Europe/Lisbon
Online

Jennifer Israelsson and Helga Kristín Ólafsdóttir, University of Reading and Gothenburg University/Chalmers

Rainfall Extremes

In this theme session, two speakers will share their work regarding the extreme aspects of rainfall phenomena, in smaller 25-min presentations.

TALK 1: Jennifer Israelsson (University of Reading)

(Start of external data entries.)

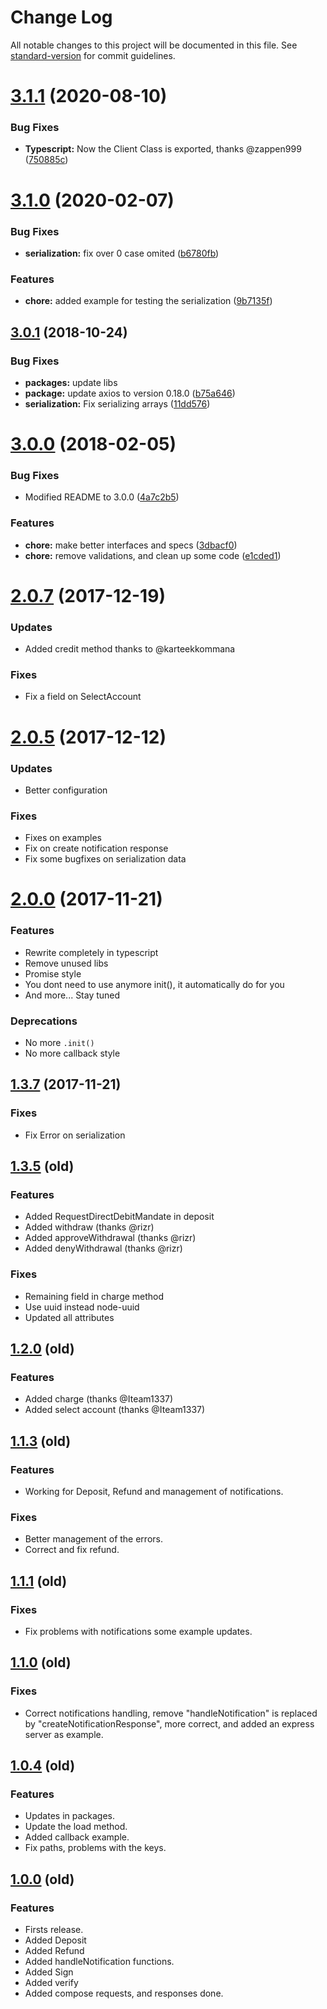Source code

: # Change Log

All notable changes to this project will be documented in this file. See [standard-version](https://github.com/conventional-changelog/standard-version) for commit guidelines.

<a name="3.1.1"></a>

# [3.1.1](https://github.com/danibram/trustly-client/compare/v3.1.0...v3.1.1) (2020-08-10)

### Bug Fixes

-   **Typescript:** Now the Client Class is exported, thanks @zappen999 ([750885c](https://github.com/danibram/trustly-client/commit/750885c))

<a name="3.1.0"></a>

# [3.1.0](https://github.com/danibram/trustly-client/compare/v3.0.1...v3.1.0) (2020-02-07)

### Bug Fixes

-   **serialization:** fix over 0 case omited ([b6780fb](https://github.com/danibram/trustly-client/commit/b6780fb))

### Features

-   **chore:** added example for testing the serialization ([9b7135f](https://github.com/danibram/trustly-client/commit/9b7135f))

<a name="3.0.1"></a>

## [3.0.1](https://github.com/danibram/trustly-client/compare/v3.0.0...v3.0.1) (2018-10-24)

### Bug Fixes

-   **packages:** update libs
-   **package:** update axios to version 0.18.0 ([b75a646](https://github.com/danibram/trustly-client/commit/b75a646))
-   **serialization:** Fix serializing arrays ([11dd576](https://github.com/danibram/trustly-client/commit/11dd576))

<a name="3.0.0"></a>

# [3.0.0](https://github.com/danibram/trustly-client/compare/v2.1.0...v3.0.0) (2018-02-05)

### Bug Fixes

-   Modified README to 3.0.0 ([4a7c2b5](https://github.com/danibram/trustly-client/commit/4a7c2b5))

### Features

-   **chore:** make better interfaces and specs ([3dbacf0](https://github.com/danibram/trustly-client/commit/3dbacf0))
-   **chore:** remove validations, and clean up some code ([e1cded1](https://github.com/danibram/trustly-client/commit/e1cded1))

<a name="2.0.7"></a>

# [2.0.7](https://github.com/danibram/trustly-client/compare/v2.0.5...v2.0.7) (2017-12-19)

### Updates

-   Added credit method thanks to @karteekkommana

### Fixes

-   Fix a field on SelectAccount

<a name="2.0.5"></a>

# [2.0.5](https://github.com/danibram/trustly-client/compare/v2.0.0...v2.0.5) (2017-12-12)

### Updates

-   Better configuration

### Fixes

-   Fixes on examples
-   Fix on create notification response
-   Fix some bugfixes on serialization data

<a name="2.0.0"></a>

# [2.0.0](https://github.com/danibram/trustly-client/compare/v1.3.7...v2.0.0) (2017-11-21)

### Features

-   Rewrite completely in typescript
-   Remove unused libs
-   Promise style
-   You dont need to use anymore init(), it automatically do for you
-   And more... Stay tuned

### Deprecations

-   No more `.init()`
-   No more callback style

<a name="1.3.7"></a>

## [1.3.7](https://github.com/danibram/trustly-client/compare/v1.3.6...v1.3.7) (2017-11-21)

### Fixes

-   Fix Error on serialization

<a name="1.3.5"></a>

## [1.3.5](https://github.com/danibram/trustly-client/compare/v1.2.0...v1.3.5) (old)

### Features

-   Added RequestDirectDebitMandate in deposit
-   Added withdraw (thanks @rizr)
-   Added approveWithdrawal (thanks @rizr)
-   Added denyWithdrawal (thanks @rizr)

### Fixes

-   Remaining field in charge method
-   Use uuid instead node-uuid
-   Updated all attributes

<a name="1.2.0"></a>

## [1.2.0](https://github.com/danibram/trustly-client/compare/v1.1.3...v1.2.0) (old)

### Features

-   Added charge (thanks @Iteam1337)
-   Added select account (thanks @Iteam1337)

<a name="1.1.3"></a>

## [1.1.3](https://github.com/danibram/trustly-client/compare/v1.1.1...v1.1.3) (old)

### Features

-   Working for Deposit, Refund and management of notifications.

### Fixes

-   Better management of the errors.
-   Correct and fix refund.

<a name="1.1.1"></a>

## [1.1.1](https://github.com/danibram/trustly-client/compare/v1.1.0...v1.1.1) (old)

### Fixes

-   Fix problems with notifications some example updates.

<a name="1.1.0"></a>

## [1.1.0](https://github.com/danibram/trustly-client/compare/v1.0.4...v1.1.0) (old)

### Fixes

-   Correct notifications handling, remove "handleNotification" is replaced by "createNotificationResponse", more correct, and added an express server as example.

<a name="1.0.4"></a>

## [1.0.4](https://github.com/danibram/trustly-client/compare/v1.0.4...v1.0.4) (old)

### Features

-   Updates in packages.
-   Update the load method.
-   Added callback example.
-   Fix paths, problems with the keys.

<a name="1.0.0"></a>

## [1.0.0]() (old)

### Features

-   Firsts release.
-   Added Deposit
-   Added Refund
-   Added handleNotification functions.
-   Added Sign
-   Added verify
-   Added compose requests, and responses done.
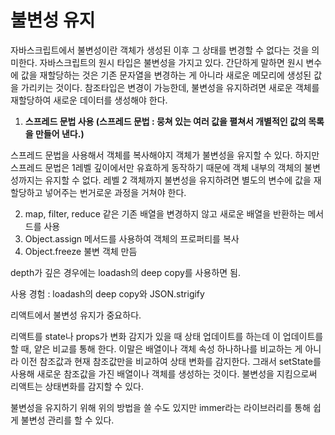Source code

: # 불변성 유지

자바스크립트에서 불변성이란 객체가 생성된 이후 그 상태를 변경할 수 없다는 것을 의미한다. 자바스크립트의 원시 타입은 불변성을 가지고 있다. 간단하게 말하면 원시 변수에 값을 재할당하는 것은 기존 문자열을 변경하는 게 아니라 새로운 메모리에 생성된 값을 가리키는 것이다. 참조타입은 변경이 가능한데, 불변성을 유지하려면 새로운 객체를 재할당하여 새로운 데이터를 생성해야 한다.

1. **스프레드 문법 사용 (스프레드 문법 : 뭉쳐 있는 여러 값을 펼쳐서 개별적인 값의 목록을 만들어 낸다.)**

스프레드 문법을 사용해서 객체를 복사해야지 객체가 불변성을 유지할 수 있다. 하지만 스프레드 문법은 1레벨 깊이에서만 유효하게 동작하기 때문에 객체 내부의 객체의 불변성까지는 유지할 수 없다. 레벨 2 객체까지 불변성을 유지하려면 별도의 변수에 값을 재할당하고 넣어주는 번거로운 과정을 거쳐야 한다.

2. map, filter, reduce 같은 기존 배열을 변경하지 않고 새로운 배열을 반환하는 메서드를 사용
3. Object.assign 메서드를 사용하여 객체의 프로퍼티를 복사
4. Object.freeze 불변 객체 만듬

depth가 깊은 경우에는 loadash의 deep copy를 사용하면 됨.

사용 경험 : loadash의 deep copy와 JSON.strigify

리액트에서 불변성 유지가 중요하다. 

리액트를 state나 props가 변화 감지가 있을 때 상태 업데이트를 하는데 이 업데이트를 할 때, 얕은 비교를 통해 한다. 이말은 배열이나 객체 속성 하나하나를 비교하는 게 아니라 이전 참조값과 현재 참조값만을 비교하여 상태 변화를 감지한다. 그래서 setState를 사용해 새로운 참조값을 가진 배열이나 객체를 생성하는 것이다. 불변성을 지킴으로써 리액트는 상태변화를 감지할 수 있다. 

불변성을 유지하기 위해 위의 방법을 쓸 수도 있지만 immer라는 라이브러리를 통해 쉽게 불변성 관리를 할 수 있다.

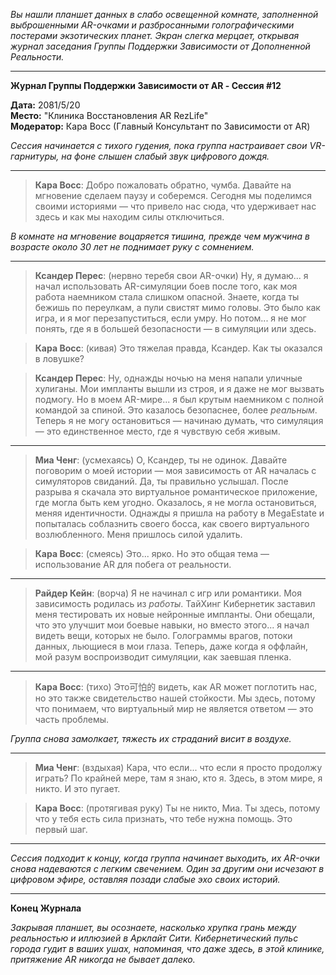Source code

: _Вы нашли планшет данных в слабо освещенной комнате, заполненной выброшенными AR-очками и разбросанными голографическими постерами экзотических планет. Экран слегка мерцает, открывая журнал заседания Группы Поддержки Зависимости от Дополненной Реальности._

---

**Журнал Группы Поддержки Зависимости от AR - Сессия #12**

**Дата:** 2081/5/20  
**Место:** "Клиника Восстановления AR RezLife"  
**Модератор:** Кара Восс (Главный Консультант по Зависимости от AR)

_Сессия начинается с тихого гудения, пока группа настраивает свои VR-гарнитуры, на фоне слышен слабый звук цифрового дождя._

---

> **Кара Восс**: Добро пожаловать обратно, чумба. Давайте на мгновение сделаем паузу и соберемся. Сегодня мы поделимся своими историями — что привело нас сюда, что удерживает нас здесь и как мы находим силы отключиться.

_В комнате на мгновение воцаряется тишина, прежде чем мужчина в возрасте около 30 лет не поднимает руку с сомнением._

---

> **Ксандер Перес**: (нервно теребя свои AR-очки) Ну, я думаю... я начал использовать AR-симуляции боев после того, как моя работа наемником стала слишком опасной. Знаете, когда ты бежишь по переулкам, а пули свистят мимо головы. Это было как игра, и я мог перезапуститься, если умру. Но потом... я не мог понять, где я в большей безопасности — в симуляции или здесь.

> **Кара Восс**: (кивая) Это тяжелая правда, Ксандер. Как ты оказался в ловушке?

> **Ксандер Перес**: Ну, однажды ночью на меня напали уличные хулиганы. Мои импланты вышли из строя, и я даже не мог вызвать подмогу. Но в моем AR-мире... я был крутым наемником с полной командой за спиной. Это казалось безопаснее, более _реальным_. Теперь я не могу остановиться — начинаю думать, что симуляция — это единственное место, где я чувствую себя живым.

---

> **Миа Ченг**: (усмехаясь) О, Ксандер, ты не одинок. Давайте поговорим о моей истории — моя зависимость от AR началась с симуляторов свиданий. Да, ты правильно услышал. После разрыва я скачала это виртуальное романтическое приложение, где могла быть кем угодно. Оказалось, я не могла остановиться, меняя идентичности. Однажды я пришла на работу в MegaEstate и попыталась соблазнить своего босса, как своего виртуального возлюбленного. Меня пришлось силой удалить.

> **Кара Восс**: (смеясь) Это... ярко. Но это общая тема — использование AR для побега от реальности.

---

> **Райдер Кейн**: (ворча) Я не начинал с игр или романтики. Моя зависимость родилась из _работы_. ТайХинг Кибернетик заставил меня тестировать их новые нейронные импланты. Они обещали, что это улучшит мои боевые навыки, но вместо этого... я начал видеть вещи, которых не было. Голограммы врагов, потоки данных, льющиеся в мои глаза. Теперь, даже когда я оффлайн, мой разум воспроизводит симуляции, как заевшая пленка.

---

> **Кара Восс**: (тихо) Это可怕的 видеть, как AR может поглотить нас, но это также свидетельство нашей стойкости. Мы здесь, потому что понимаем, что виртуальный мир не является ответом — это часть проблемы.

_Группа снова замолкает, тяжесть их страданий висит в воздухе._

---

> **Миа Ченг**: (вздыхая) Кара, что если... что если я просто продолжу играть? По крайней мере, там я знаю, кто я. Здесь, в этом мире, я никто. И это пугает.

> **Кара Восс**: (протягивая руку) Ты не никто, Миа. Ты здесь, потому что у тебя есть сила признать, что тебе нужна помощь. Это первый шаг.

---

_Сессия подходит к концу, когда группа начинает выходить, их AR-очки снова надеваются с легким свечением. Один за другим они исчезают в цифровом эфире, оставляя позади слабые эхо своих историй._

---

**Конец Журнала**

_Закрывая планшет, вы осознаете, насколько хрупка грань между реальностью и иллюзией в Арклайт Сити. Кибернетический пульс города гудит в ваших ушах, напоминая, что даже здесь, в этой клинике, притяжение AR никогда не бывает далеко._
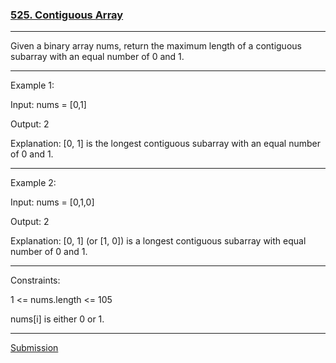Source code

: ### [525. Contiguous Array](https://leetcode.com/problems/contiguous-array/)

***
Given a binary array nums, return the maximum length of a contiguous subarray with an equal number of 0 and 1.

 ***

Example 1:

Input: nums = [0,1]

Output: 2

Explanation: [0, 1] is the longest contiguous subarray with an equal number of 0 and 1.
 ***
Example 2:

Input: nums = [0,1,0]

Output: 2

Explanation: [0, 1] (or [1, 0]) is a longest contiguous subarray with equal number of 0 and 1.
 
 ***
Constraints:

1 <= nums.length <= 105

nums[i] is either 0 or 1.

***
[Submission](https://leetcode.com/problems/contiguous-array/submissions/1205168597)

Estimating the dependence structure for extreme tropical rainfall; many issues and some success.
Abstract:

A great deal of research has been done on rainfall extremes over Europe and the US both in a univariate and bivariate setting thanks to the availability of high-quality data. There has however been very limited amount of work done over Africa, and close to none in a multivariate setting, due to the general lack of rain gauge observations and the poor performance of weather models. In this talk, I will present some of my PhD work on estimating the dependence structure in extreme daily rainfall over west Africa and how this connects with the monsoon cycle. I will also talk about some of the many issues and limitations we faced and how some of these might be addressed.
Bio:
Jennifer Israelsson is a postdoctoral researcher at the University of Reading where she currently works on creating risk scenarios for local hospitals by translating regional climate projections to admissions at a hospital level. Her PhD was in the intersection of Statistics and Meteorology and focused on developing new methods to estimate dependence structures in daily tropical rainfall, and the application of those to better understand differences between rainfall intensities.

TALK 2: Helga Kristín Ólafsdóttir (Gothenburg University/Chalmers)

Frequency changes in extreme rainfall in the Northeastern USA
Abstract:

Extreme daily rainfall can increase with the individual extreme rainfalls becoming more frequent, more intense, or both more intense and more frequent. Based on the Generalized Extreme Value (GEV) distribution for annual maxima series and the General Pareto (GP) distribution for exceedances over threshold for the partial duration series, we develop a new statistical extreme value model, the PGEV model, allowing the use of high quality annual maximum series data instead of less well-checked daily data to estimate trends in intensity and frequency separately. The method is applied to annual maxima data from the NOAA Atlas 14, Volume 10. With increasing mean temperature, the frequency of extreme rainfall events increases as mean temperature increases while the distribution of the intensities of individual extreme rainfall events remains constant in the Northeastern US. We also study three other large areas in the contiguous US, the Midwest, the Southeast, and Texas, where similar but weaker trends than those in the Northeast are found.
Bio:
Helga is a PhD student at Gothenburg University/Chalmers in Applied Mathematics and Statistics with focus on modelling and model evaluation of extremes with applications on extreme rainfall under climate change.